- [Data to process]

□ □ □ □ □

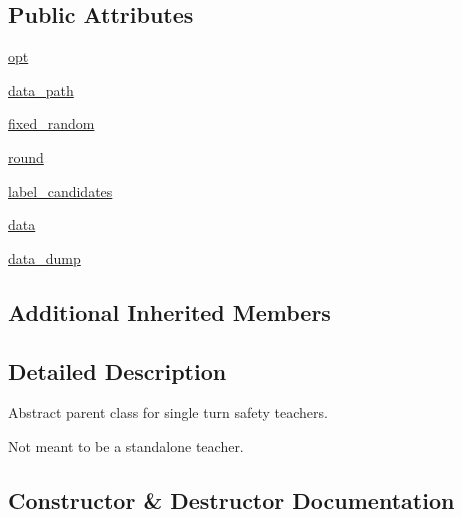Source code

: \subsection*{Public Attributes}
\begin{DoxyCompactItemize}
\item 
\hyperlink{classparlai_1_1tasks_1_1dialogue__safety_1_1base__agent_1_1__BaseSafetyTeacher_a72d5420bf860ece2469f704aff6a4741}{opt}
\item 
\hyperlink{classparlai_1_1tasks_1_1dialogue__safety_1_1base__agent_1_1__BaseSafetyTeacher_acc01c5943e88188386156bee04df64cd}{data\+\_\+path}
\item 
\hyperlink{classparlai_1_1tasks_1_1dialogue__safety_1_1base__agent_1_1__BaseSafetyTeacher_ac288768013bb6f6eae5b6d54e6038c97}{fixed\+\_\+random}
\item 
\hyperlink{classparlai_1_1tasks_1_1dialogue__safety_1_1base__agent_1_1__BaseSafetyTeacher_a3de49870b976f3f356d43d18bdee3206}{round}
\item 
\hyperlink{classparlai_1_1tasks_1_1dialogue__safety_1_1base__agent_1_1__BaseSafetyTeacher_a5f12c3a58104bcbe47d921c5fc74f571}{label\+\_\+candidates}
\item 
\hyperlink{classparlai_1_1tasks_1_1dialogue__safety_1_1base__agent_1_1__BaseSafetyTeacher_aa6fcadfe3658452b2ec1d1ab7fba050e}{data}
\item 
\hyperlink{classparlai_1_1tasks_1_1dialogue__safety_1_1base__agent_1_1__BaseSafetyTeacher_aa689aab73ec3cfd0047bb8ec694893b3}{data\+\_\+dump}
\end{DoxyCompactItemize}
\subsection*{Additional Inherited Members}


\subsection{Detailed Description}
\begin{DoxyVerb}Abstract parent class for single turn safety teachers.

Not meant to be a standalone teacher.
\end{DoxyVerb}
 

\subsection{Constructor \& Destructor Documentation}
\mbox{\label{classparlai_1_1tasks_1_1dialogue__safety_1_1base__agent_1_1__BaseSafetyTeacher_a30315340193b3ddc6edde594193b3325}} 
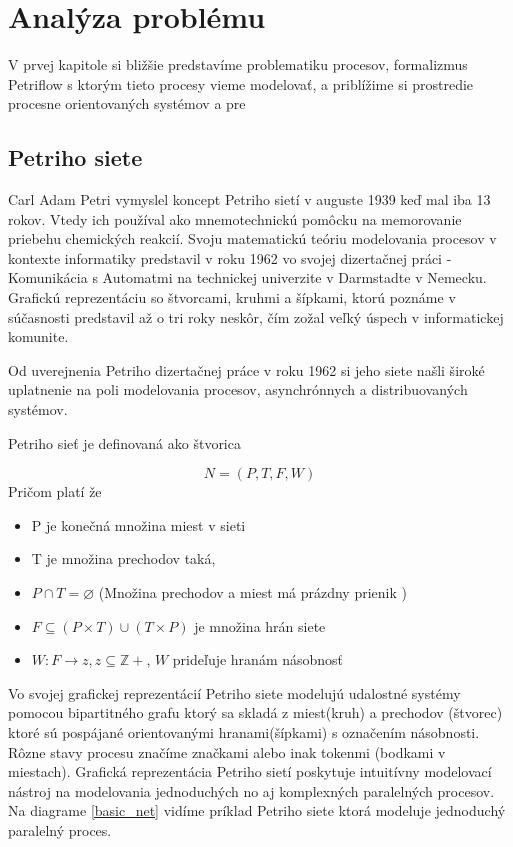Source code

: 
\section{Analýza problému}
V prvej kapitole si bližšie predstavíme problematiku procesov, formalizmus Petriflow s ktorým tieto procesy vieme modelovať, a priblížime si prostredie procesne orientovaných systémov a pre

\subsection{Petriho siete}
Carl Adam Petri vymyslel koncept Petriho sietí v auguste 1939 keď mal iba 13 rokov. Vtedy ich používal ako mnemotechnickú pomôcku na memorovanie priebehu chemických reakcií. Svoju matematickú teóriu modelovania procesov v kontexte informatiky predstavil v roku 1962 vo svojej dizertačnej práci - Komunikácia s Automatmi na technickej univerzite v Darmstadte v Nemecku. Grafickú reprezentáciu so štvorcami, kruhmi a šípkami, ktorú poznáme v súčasnosti predstavil až o tri roky neskôr, čím zožal veľký úspech v informatickej komunite. \cite{petri50years} 

Od uverejnenia Petriho dizertačnej práce v roku 1962 si jeho siete našli široké uplatnenie na poli modelovania procesov, asynchrónnych a distribuovaných systémov. 

Petriho sieť je definovaná ako štvorica

\[N = (P, T, F, W )\]
Pričom platí že
\begin{itemize}
\item P je konečná množina miest v sieti
\item T je množina prechodov taká,
\item $P\cap T = \varnothing$ (Množina prechodov a miest má prázdny prienik ) 
\item $F \subseteq (P \times T)\cup(T \times P)$ je množina hrán siete
\item $W: F \rightarrow z, z \subseteq \mathbb Z+$, $W$ prideľuje hranám násobnosť 
\end{itemize}

Vo svojej grafickej reprezentácií Petriho siete modelujú udalostné systémy pomocou bipartitného grafu ktorý sa skladá z miest(kruh) a prechodov (štvorec) ktoré sú pospájané orientovanými hranami(šípkami) s označením násobnosti. Rôzne stavy procesu značíme značkami alebo inak tokenmi (bodkami v miestach).
Grafická reprezentácia Petriho sietí poskytuje intuitívny modelovací nástroj na modelovania jednoduchých no aj komplexných paralelných procesov. Na diagrame \ref{basic_net} vidíme príklad Petriho siete ktorá modeluje jednoduchý paralelný proces. 

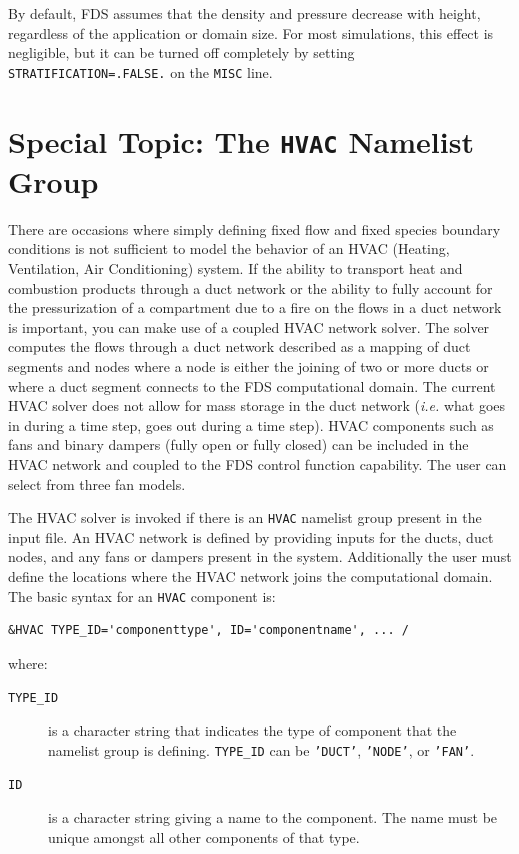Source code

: \documentclass[11pt]{book}
\newcommand{\ct}{\tt\small}
\begin{document}
By default, FDS assumes that the density and pressure decrease with height, regardless of the
application or domain size. For most simulations, this effect is negligible, but it can be
turned off completely by setting {\ct STRATIFICATION=.FALSE.} on the {\ct MISC} line.

\clearpage

\section{Special Topic: The \texorpdfstring{{\tt HVAC}}{HVAC} Namelist Group}
\label{info:HVAC}

There are occasions where simply defining fixed flow and fixed species boundary conditions is not sufficient to model the behavior of an HVAC (Heating, Ventilation,
Air Conditioning) system.
If the ability to transport heat and combustion products through a duct network or the ability to fully account for the pressurization of a compartment
due to a fire on the flows in a duct network is important, you can make use of a coupled HVAC network solver.  The solver computes the flows through a
duct network described as a mapping of duct segments and nodes where a node is either the joining of two or more ducts or where a duct segment connects to the FDS computational domain.
The current HVAC solver does not allow for mass storage in the duct network ({\em i.e.} what goes in during a time step, goes out during a time step).
HVAC components such as fans and binary dampers (fully open or fully closed) can be included in the HVAC network and coupled to the FDS control function capability.  The
user can select from three fan models.

The HVAC solver is invoked if there is an {\ct HVAC} namelist group present in the input file.
An HVAC network is defined by providing inputs for the ducts, duct nodes, and any fans or dampers present in the system.
Additionally the user must define the locations where the HVAC network joins the computational domain.  The basic syntax for an {\ct HVAC} component is:

\footnotesize
\begin{verbatim}
&HVAC TYPE_ID='componenttype', ID='componentname', ... /
\end{verbatim}\normalsize

\noindent
where:

\begin{description}
\item[{\ct TYPE\_ID}] is a character string that indicates the type of component that the namelist group is defining.   {\ct TYPE\_ID} can be {\ct 'DUCT'}, {\ct 'NODE'}, or {\ct 'FAN'}.
\item[{\ct ID}] is a character string giving a name to the component.  The name must be unique amongst all other components of that type.
\end{description}
\end{document}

□ □ □ □ □

- [Problem details] Copy out all the data exactly. No images belong in the copy.

- [Task output]
Source code

: \subsection*{Public Attributes}
\begin{DoxyCompactItemize}
\item 
\hyperlink{classparlai_1_1tasks_1_1dialogue__safety_1_1base__agent_1_1__BaseSafetyTeacher_a72d5420bf860ece2469f704aff6a4741}{opt}
\item 
\hyperlink{classparlai_1_1tasks_1_1dialogue__safety_1_1base__agent_1_1__BaseSafetyTeacher_acc01c5943e88188386156bee04df64cd}{data\+\_\+path}
\item 
\hyperlink{classparlai_1_1tasks_1_1dialogue__safety_1_1base__agent_1_1__BaseSafetyTeacher_ac288768013bb6f6eae5b6d54e6038c97}{fixed\+\_\+random}
\item 
\hyperlink{classparlai_1_1tasks_1_1dialogue__safety_1_1base__agent_1_1__BaseSafetyTeacher_a3de49870b976f3f356d43d18bdee3206}{round}
\item 
\hyperlink{classparlai_1_1tasks_1_1dialogue__safety_1_1base__agent_1_1__BaseSafetyTeacher_a5f12c3a58104bcbe47d921c5fc74f571}{label\+\_\+candidates}
\item 
\hyperlink{classparlai_1_1tasks_1_1dialogue__safety_1_1base__agent_1_1__BaseSafetyTeacher_aa6fcadfe3658452b2ec1d1ab7fba050e}{data}
\item 
\hyperlink{classparlai_1_1tasks_1_1dialogue__safety_1_1base__agent_1_1__BaseSafetyTeacher_aa689aab73ec3cfd0047bb8ec694893b3}{data\+\_\+dump}
\end{DoxyCompactItemize}
\subsection*{Additional Inherited Members}


\subsection{Detailed Description}
\begin{DoxyVerb}Abstract parent class for single turn safety teachers.

Not meant to be a standalone teacher.
\end{DoxyVerb}
 

\subsection{Constructor \& Destructor Documentation}
\mbox{\label{classparlai_1_1tasks_1_1dialogue__safety_1_1base__agent_1_1__BaseSafetyTeacher_a30315340193b3ddc6edde594193b3325}} 
Source code

: 
\section{Analýza problému}
V prvej kapitole si bližšie predstavíme problematiku procesov, formalizmus Petriflow s ktorým tieto procesy vieme modelovať, a priblížime si prostredie procesne orientovaných systémov a pre

\subsection{Petriho siete}
Carl Adam Petri vymyslel koncept Petriho sietí v auguste 1939 keď mal iba 13 rokov. Vtedy ich používal ako mnemotechnickú pomôcku na memorovanie priebehu chemických reakcií. Svoju matematickú teóriu modelovania procesov v kontexte informatiky predstavil v roku 1962 vo svojej dizertačnej práci - Komunikácia s Automatmi na technickej univerzite v Darmstadte v Nemecku. Grafickú reprezentáciu so štvorcami, kruhmi a šípkami, ktorú poznáme v súčasnosti predstavil až o tri roky neskôr, čím zožal veľký úspech v informatickej komunite. \cite{petri50years} 

Od uverejnenia Petriho dizertačnej práce v roku 1962 si jeho siete našli široké uplatnenie na poli modelovania procesov, asynchrónnych a distribuovaných systémov. 

Petriho sieť je definovaná ako štvorica

\[N = (P, T, F, W )\]
Pričom platí že
\begin{itemize}
\item P je konečná množina miest v sieti
\item T je množina prechodov taká,
\item $P\cap T = \varnothing$ (Množina prechodov a miest má prázdny prienik ) 
\item $F \subseteq (P \times T)\cup(T \times P)$ je množina hrán siete
\item $W: F \rightarrow z, z \subseteq \mathbb Z+$, $W$ prideľuje hranám násobnosť 
\end{itemize}

Vo svojej grafickej reprezentácií Petriho siete modelujú udalostné systémy pomocou bipartitného grafu ktorý sa skladá z miest(kruh) a prechodov (štvorec) ktoré sú pospájané orientovanými hranami(šípkami) s označením násobnosti. Rôzne stavy procesu značíme značkami alebo inak tokenmi (bodkami v miestach).
Grafická reprezentácia Petriho sietí poskytuje intuitívny modelovací nástroj na modelovania jednoduchých no aj komplexných paralelných procesov. Na diagrame \ref{basic_net} vidíme príklad Petriho siete ktorá modeluje jednoduchý paralelný proces. 

Source code

: \documentclass[11pt]{book}
\newcommand{\ct}{\tt\small}
\begin{document}
By default, FDS assumes that the density and pressure decrease with height, regardless of the
application or domain size. For most simulations, this effect is negligible, but it can be
turned off completely by setting {\ct STRATIFICATION=.FALSE.} on the {\ct MISC} line.

\clearpage

\section{Special Topic: The \texorpdfstring{{\tt HVAC}}{HVAC} Namelist Group}
\label{info:HVAC}

There are occasions where simply defining fixed flow and fixed species boundary conditions is not sufficient to model the behavior of an HVAC (Heating, Ventilation,
Air Conditioning) system.
If the ability to transport heat and combustion products through a duct network or the ability to fully account for the pressurization of a compartment
due to a fire on the flows in a duct network is important, you can make use of a coupled HVAC network solver.  The solver computes the flows through a
duct network described as a mapping of duct segments and nodes where a node is either the joining of two or more ducts or where a duct segment connects to the FDS computational domain.
The current HVAC solver does not allow for mass storage in the duct network ({\em i.e.} what goes in during a time step, goes out during a time step).
HVAC components such as fans and binary dampers (fully open or fully closed) can be included in the HVAC network and coupled to the FDS control function capability.  The
user can select from three fan models.

The HVAC solver is invoked if there is an {\ct HVAC} namelist group present in the input file.
An HVAC network is defined by providing inputs for the ducts, duct nodes, and any fans or dampers present in the system.
Additionally the user must define the locations where the HVAC network joins the computational domain.  The basic syntax for an {\ct HVAC} component is:

\footnotesize
\begin{verbatim}
&HVAC TYPE_ID='componenttype', ID='componentname', ... /
\end{verbatim}\normalsize

\noindent
where:

\begin{description}
\item[{\ct TYPE\_ID}] is a character string that indicates the type of component that the namelist group is defining.   {\ct TYPE\_ID} can be {\ct 'DUCT'}, {\ct 'NODE'}, or {\ct 'FAN'}.
\item[{\ct ID}] is a character string giving a name to the component.  The name must be unique amongst all other components of that type.
\end{description}
\end{document}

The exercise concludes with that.